It appears that Microsoft has explored the idea of building Windows entirely around AI in the past, according to a leaked video from a couple of years ago.
Windows Central highlighted a video (see below) that lasts a few minutes and was leaked via the BetaWiki Discord server, and Zac Bowden of our sister site noted that sources have provided assurances that the clip is real. It shows an AI-focused version of Windows built around Copilot and apparently codenamed Aion.
The concept shown is a lightweight web-based operating system, meaning it is built on top of web applications rather than native Windows applications. In other words, it won’t run standard Windows (Win32) software, with the idea being to stream those apps to the desktop if necessary (meaning they run from the cloud, or more specifically, Windows 365, Microsoft’s cloud PC offering).
It’s kind of like Microsoft’s version of ChromeOS, leveraging the cloud, except it’s built around the Edge browser and Copilot.
Copilot runs the program and is the central actor in the Start menu, and the idea is that the AI will provide contextual suggestions here, remembering previous interactions to try to anticipate what the user might need.
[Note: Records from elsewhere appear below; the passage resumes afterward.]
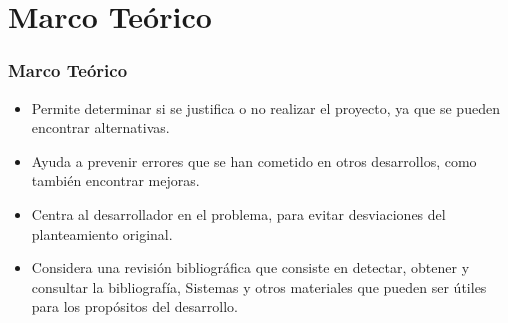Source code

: \documentclass[aspectratio=169]{beamer}%
\newcommand\naranjo[1]{\textcolor[RGB]{251,79,20}{#1}}
\begin{document}
\section{Marco Teórico}
\begin{frame}[fragile]
\frametitle{\textbf{Marco Teórico}}
\justifying
\begin{itemize}

 \item Permite determinar si se justifica o no realizar el proyecto, ya que se pueden encontrar alternativas.
  \item Ayuda a prevenir errores que se han cometido en otros desarrollos, como también encontrar mejoras.
 \item Centra al desarrollador en el problema, para evitar desviaciones del planteamiento original.

\item Considera una \naranjo{revisión bibliográfica} que consiste en detectar, obtener y consultar la bibliografía, Sistemas y otros materiales que pueden ser útiles para los propósitos del desarrollo.
\end{itemize}

\end{frame}
\end{document}
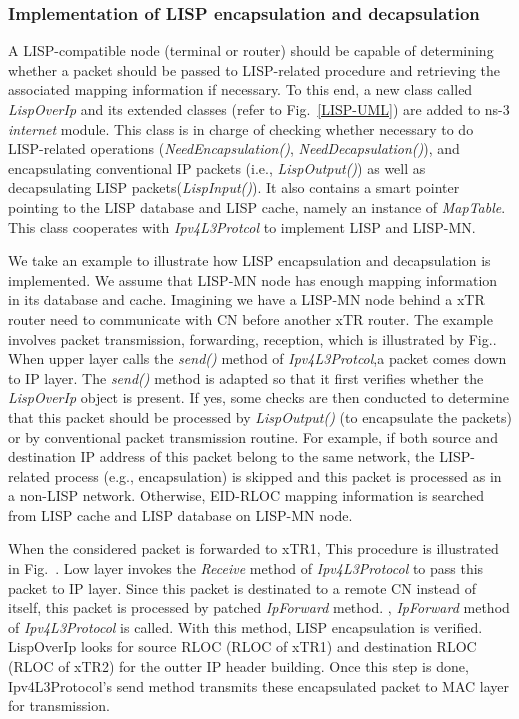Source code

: \subsubsection{Implementation of LISP encapsulation and decapsulation}
A LISP-compatible node (terminal or router) should be capable of determining whether a packet should be passed to LISP-related procedure and retrieving the associated mapping information if necessary. To this end, a new class called \emph{LispOverIp} and its extended classes (refer to Fig.~\ref{LISP-UML}) are added to ns-3 \emph{internet} module. This class is in charge of checking whether necessary to do LISP-related operations (\emph{NeedEncapsulation()}, \emph{NeedDecapsulation()}), and encapsulating conventional IP packets (i.e., \emph{LispOutput()}) as well as decapsulating LISP packets(\emph{LispInput()}). It also contains a smart pointer pointing to the LISP database and LISP cache, namely an instance of \emph{MapTable}. This class cooperates with \emph{Ipv4L3Protcol} to implement LISP and LISP-MN.

We take an example to illustrate how LISP encapsulation and decapsulation is implemented. We assume that LISP-MN node has enough mapping information in its database and cache.
Imagining we have a LISP-MN node behind a xTR router need to communicate with CN before another xTR router. The example involves packet transmission, forwarding, reception, which is illustrated by Fig.. When upper layer calls the \emph{send()} method of \emph{Ipv4L3Protcol},a packet comes down to IP layer. The \emph{send()} method is adapted so that    
it first verifies whether the \emph{LispOverIp} object is present. If yes, some checks are then conducted to determine that this packet should be processed by \emph{LispOutput()} (to encapsulate the packets) or by conventional packet transmission routine. For example, if both source and destination IP address of this packet belong to the same network, the LISP-related process (e.g., encapsulation) is skipped and this packet is processed as in a non-LISP network. Otherwise, EID-RLOC mapping information is searched from LISP cache and LISP database on LISP-MN node. 



When the considered packet is forwarded to xTR1, This procedure is illustrated in Fig.~. Low layer invokes the \emph{Receive} method of \emph{Ipv4L3Protocol} to pass this packet to IP layer. Since this packet is destinated to a remote CN instead of itself, this packet is processed by patched \emph{IpForward} method. , \emph{IpForward} method of \emph{Ipv4L3Protocol} is called. With this method, LISP encapsulation is verified. LispOverIp looks for source RLOC (RLOC of xTR1) and destination RLOC (RLOC of xTR2) for the outter IP header building. Once this step is done, Ipv4L3Protocol's send method transmits these encapsulated packet to MAC layer for transmission.

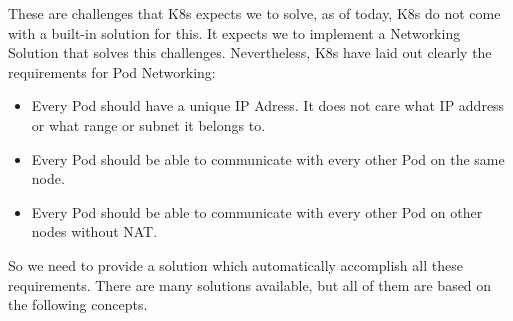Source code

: \documentclass{article}
\begin{document}
These are challenges that K8s expects we to solve, as of today, K8s do not come with a built-in solution for this. It expects we to implement a Networking Solution that solves this challenges. Nevertheless, K8s have laid out clearly the requirements for Pod Networking:

\begin{itemize}
    \item Every Pod should have a unique IP Adress. It does not care what IP address or what range or subnet it belongs to.
    \item Every Pod should be able to communicate with every other Pod on the same node.
    \item Every Pod should be able to communicate with every other Pod on other nodes without NAT.
\end{itemize}

So we need to provide a solution which automatically accomplish all these requirements. There are many solutions available, but all of them are based on the following concepts.
\end{document}
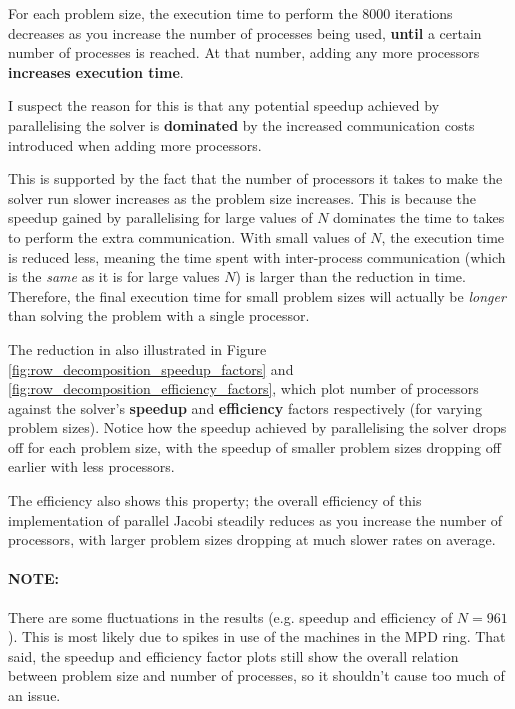 \documentclass{article}
\begin{document}
For each problem size, the execution time to perform the 8000 iterations decreases as you increase the number of processes being used, \textbf{until} a certain number of processes is reached. At that number, adding any more processors \textbf{increases execution time}.

I suspect the reason for this is that any potential speedup achieved by parallelising the solver is \textbf{dominated} by the increased communication costs introduced when adding more processors. 

This is supported by the fact that the number of processors it takes to make the solver run slower increases as the problem size increases. This is because the speedup gained by parallelising for large values of $N$ dominates the time to takes to perform the extra communication. With small values of $N$, the execution time is reduced less, meaning the time spent with inter-process communication (which is the \textit{same} as it is for large values $N$) is larger than the reduction in time. Therefore, the final execution time for small problem sizes will actually be \textit{longer} than solving the problem with a single processor.

The reduction in also illustrated in Figure \ref{fig:row_decomposition_speedup_factors} and \ref{fig:row_decomposition_efficiency_factors}, which plot number of processors against the solver's \textbf{speedup} and \textbf{efficiency} factors respectively (for varying problem sizes). Notice how the speedup achieved by parallelising the solver drops off for each problem size, with the speedup of smaller problem sizes dropping off earlier with less processors.

The efficiency also shows this property; the overall efficiency of this implementation of parallel Jacobi steadily reduces as you increase the number of processors, with larger problem sizes dropping at much slower rates on average.

\paragraph{\textbf{NOTE:}} There are some fluctuations in the results (e.g. speedup and efficiency of $N = 961$). This is most likely due to spikes in use of the machines in the MPD ring. That said, the speedup and efficiency factor plots still show the overall relation between problem size and number of processes, so it shouldn't cause too much of an issue.
\end{document}
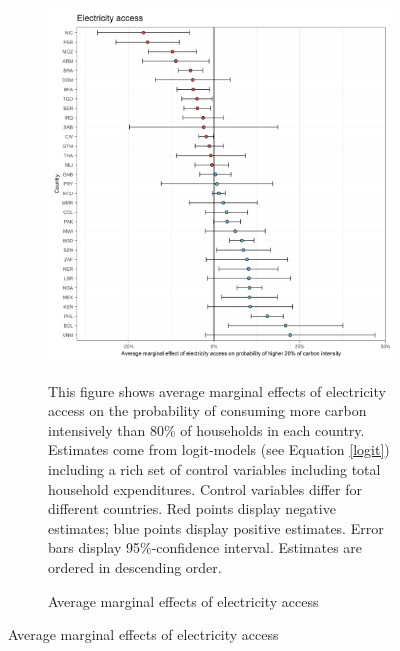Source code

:  \begin{figure}[ht!]\ContinuedFloat
   \centering
   \begin{subfigure}[b]{\textwidth}
   \centering
   \caption{Average marginal effects of electricity access} \label{fig:Logit_ME_electricity}
   \includegraphics{1_Figures/Analysis_Logit_Models_Marginal_Effects/Average_Marginal_Effects_affected_upper_80_electricity.access_2017.jpg}
   \begin{subcaption2}
     This figure shows average marginal effects of electricity access on the probability of consuming more carbon intensively than 80\% of households in each country. Estimates come from logit-models (see Equation \ref{logit}) including a rich set of control variables including total household expenditures. Control variables differ for different countries. Red points display negative estimates; blue points display positive estimates. Error bars display 95\%-confidence interval. Estimates are ordered in descending order.
   \end{subcaption2}
   \end{subfigure}
 \end{figure}
 \clearpage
In the video, Microsoft explains that Aion aims to break the “traditional app-centric” approach to grouping on the taskbar, instead using ‘Spaces’ that act as groups into which applications, websites or files belonging to the same targets are deposited.
Look
Analysis: AI on or off? He seems more inclined towards the latter.
Spaces’ thematic approach sounds more like the Sets idea that Microsoft toyed with in Windows 10 almost a decade ago, only to abandon the concept. Except this time it’s grouped content organized and curated by AI.
The Aion concept has not been well received by the computing public as you might imagine. One commenter on the video simply states, “This company has completely lost its way.”
Another observes that it’s “like ChromeOS for people who don’t know how to use a computer at all.”
And yet another points out: “How did they make even simple web apps look sluggish and sluggish? One of the strengths of ChromeOS is that it’s very fast even on old, slow machines.”
In fact, there are some people who are not impressed with how clunky and slow the operating system appears to be in the video. However, to be fair to Microsoft, it’s just a conceptual illustration and initial working code (although it must be said that the obvious lack of fluidity doesn’t look good). Bowden explains that the video was recorded sometime in 2024 and that “it’s not clear if this was just a Hackathon project or something else.”
However, the ideas explored within Aion could well be a clue as to where Microsoft is headed with next-generation Windows. Which may be worrying to some, of course, but you better get used to these ideas.
While Microsoft has promised to reduce AI excesses in Windows 11, it’s more about streamlining submenus here and there and removing Copilot features from certain apps than any kind of wholesale change in philosophy regarding AI. Windows 11 is getting AI agents, and in fact, they’re the next big thing for the operating system, if Microsoft has anything to do with it (and, oddly enough, it does).
In fact, with Project Solara, Microsoft plans to bring AI agents to all types of devices in the world, beyond simple PCs and phones. Bowden theorizes that perhaps Aion evolved into Solara.
Whatever the case, Aion is still around, believe it or not: Microsoft revealed a new family of local AI models running under the same name in Build 2026. These are a “new generation of small language models that are smaller, faster, and more efficient than our previous Windows OS SLMs,” as Microsoft explains here. Aion is apparently still alive in some form, even if it’s a very different idea than the notion of a completely Copilot-based operating system.